* RECORDS FOR THIS TASK *
Segment Open
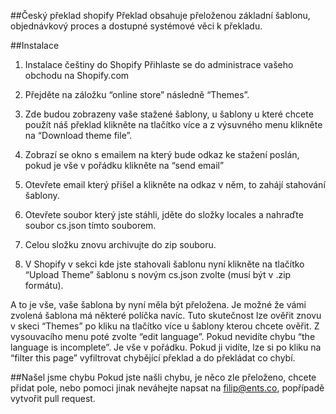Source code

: ##Český překlad shopify
Překlad obsahuje přeloženou základní šablonu, objednávkový proces a dostupné systémové věci k překladu.

##Instalace

1. Instalace češtiny do Shopify Přihlaste se do administrace vašeho obchodu na Shopify.com

2. Přejděte na záložku “online store” následně “Themes”.

3. Zde budou zobrazeny vaše stažené šablony, u šablony u které chcete použít náš překlad klikněte na tlačítko více a z výsuvného menu klikněte na “Download theme file”.

4. Zobrazí se okno s emailem na který bude odkaz ke stažení poslán, pokud je vše v pořádku klikněte na “send email”

5. Otevřete email který přišel a klikněte na odkaz v něm, to zahájí stahování šablony.

6. Otevřete soubor který jste stáhli, jděte do složky locales a nahraďte soubor cs.json tímto souborem. 

7. Celou složku znovu archivujte do zip souboru.

8. V Shopify v sekci kde jste stahovali šablonu nyní klikněte na tlačítko “Upload Theme” šablonu s novým cs.json zvolte (musí být v .zip formátu).

A to je vše, vaše šablona by nyní měla být přeložena. Je možné že vámi zvolená šablona má některé políčka navíc. Tuto skutečnost lze ověřit znovu v skeci “Themes” po kliku na tlačítko více u šablony kterou chcete ověřit. Z vysouvacího menu poté zvolte “edit language”. Pokud nevidíte chybu “the language is incomplete”. Je vše v pořádku. Pokud ji vidíte, lze si po kliku na “filter this page” vyfiltrovat chybějící překlad a do překládat co chybí.

##Našel jsme chybu
Pokud jste našli chybu, je něco zle přeloženo, chcete přidat pole, nebo pomoci jinak neváhejte napsat na filip@ents.co, popřípadě vytvořit pull request.
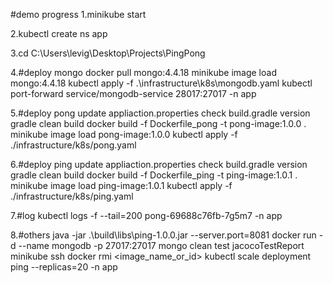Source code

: #demo progress
1.minikube start

2.kubectl create ns app

3.cd C:\Users\levig\Desktop\Projects\PingPong

4.#deploy mongo
docker pull mongo:4.4.18
minikube image load mongo:4.4.18
kubectl apply -f .\infrastructure\k8s\mongodb.yaml
kubectl port-forward service/mongodb-service 28017:27017 -n app

5.#deploy pong
update appliaction.properties
check build.gradle version
gradle clean build
docker build -f Dockerfile_pong -t pong-image:1.0.0 .
minikube image load pong-image:1.0.0
kubectl apply -f ./infrastructure/k8s/pong.yaml

6.#deploy ping
update appliaction.properties
check build.gradle version
gradle clean build
docker build -f Dockerfile_ping -t ping-image:1.0.1 .
minikube image load ping-image:1.0.1
kubectl apply -f ./infrastructure/k8s/ping.yaml

7.#log
kubectl logs -f --tail=200 pong-69688c76fb-7g5m7 -n app

8.#others
java -jar .\build\libs\ping-1.0.0.jar --server.port=8081
docker run -d --name mongodb -p 27017:27017 mongo
clean test jacocoTestReport
minikube ssh docker rmi <image_name_or_id>
kubectl scale deployment ping --replicas=20 -n app
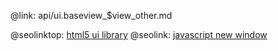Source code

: @link: api/ui.baseview_$view_other.md

@seolinktop: [html5 ui library](https://webix.com)
@seolink: [javascript new window](https://webix.com/widget/window/)
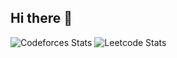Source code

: ## Hi there 👋

<!--
**OmikAcharya/OmikAcharya** is a ✨ _special_ ✨ repository because its `README.md` (this file) appears on your GitHub profile.

Here are some ideas to get you started:

- 🔭 I’m currently working on ...
- 🌱 I’m currently learning ...
- 👯 I’m looking to collaborate on ...
- 🤔 I’m looking for help with ...
- 💬 Ask me about ...
- 📫 How to reach me: ...
- 😄 Pronouns: ...
- ⚡ Fun fact: ...
-->
![Codeforces Stats](https://codeforces-readme-stats.vercel.app/api/card?username=omikacharya&theme=github_dark) ![Leetcode Stats](https://leetcard.jacoblin.cool/OmikAcharya)

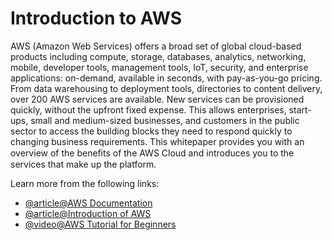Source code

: # Introduction to AWS

AWS (Amazon Web Services) offers a broad set of global cloud-based products including compute, storage, databases, analytics, networking, mobile, developer tools, management tools, IoT, security, and enterprise applications: on-demand, available in seconds, with pay-as-you-go pricing. From data warehousing to deployment tools, directories to content delivery, over 200 AWS services are available. New services can be provisioned quickly, without the upfront fixed expense. This allows enterprises, start-ups, small and medium-sized businesses, and customers in the public sector to access the building blocks they need to respond quickly to changing business requirements. This whitepaper provides you with an overview of the beneﬁts of the AWS Cloud and introduces you to the services that make up the platform.

Learn more from the following links:

- [@article@AWS Documentation](https://docs.aws.amazon.com/)
- [@article@Introduction of AWS](https://docs.aws.amazon.com/whitepapers/latest/aws-overview/introduction.html)
- [@video@AWS Tutorial for Beginners](https://www.youtube.com/watch?v=zA8guDqfv40)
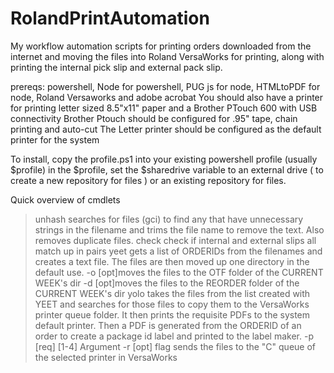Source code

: # RolandPrintAutomation
My workflow automation scripts for printing orders downloaded from the internet and moving the files into Roland VersaWorks for printing, along with printing the internal pick slip and external pack slip.

prereqs:
powershell, Node for powershell, PUG js for node, HTMLtoPDF for node, Roland Versaworks and adobe acrobat
You should also have a printer for printing letter sized 8.5"x11" paper and a Brother PTouch 600 with USB connectivity
Brother Ptouch should be configured for .95" tape, chain printing and auto-cut
The Letter printer should be configured as the default printer for the system

To install, copy the profile.ps1 into your existing powershell profile (usually $profile)
in the $profile, set the $sharedrive variable to an external drive ( to create a new repository for files ) or an existing repository for files.

Quick overview of cmdlets
>unhash			searches for files (gci) to find any that have unnecessary strings in the filename and trims the file name to remove the text. Also removes duplicate files.
>check			check if internal and external slips all match up in pairs
>yeet			gets a list of ORDERIDs from the filenames and creates a text file. The files are then moved up one directory in the default use. 
	-o		[opt]moves the files to the OTF folder of the CURRENT WEEK's dir
	-d		[opt]moves the files to the REORDER folder of the CURRENT WEEK's dir
>yolo			takes the files from the list created with YEET and searches for those files to copy them to the VersaWorks printer queue folder. It then prints the requisite PDFs to the system default printer. Then a PDF is generated from the ORDERID of an order to create a package id label and printed to the label maker.
		-p		[req] [1-4] Argument
		-r		[opt] flag sends the files to the "C" queue of the selected printer in VersaWorks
Segment Closed
* THE PROBLEM *
Go through the data and show every line where "then" occurs.

* EXERCISE RESPONSE *
>yeet			gets a list of ORDERIDs from the filenames and creates a text file. The files are then moved up one directory in the default use. 
>yolo			takes the files from the list created with YEET and searches for those files to copy them to the VersaWorks printer queue folder. It then prints the requisite PDFs to the system default printer. Then a PDF is generated from the ORDERID of an order to create a package id label and printed to the label maker.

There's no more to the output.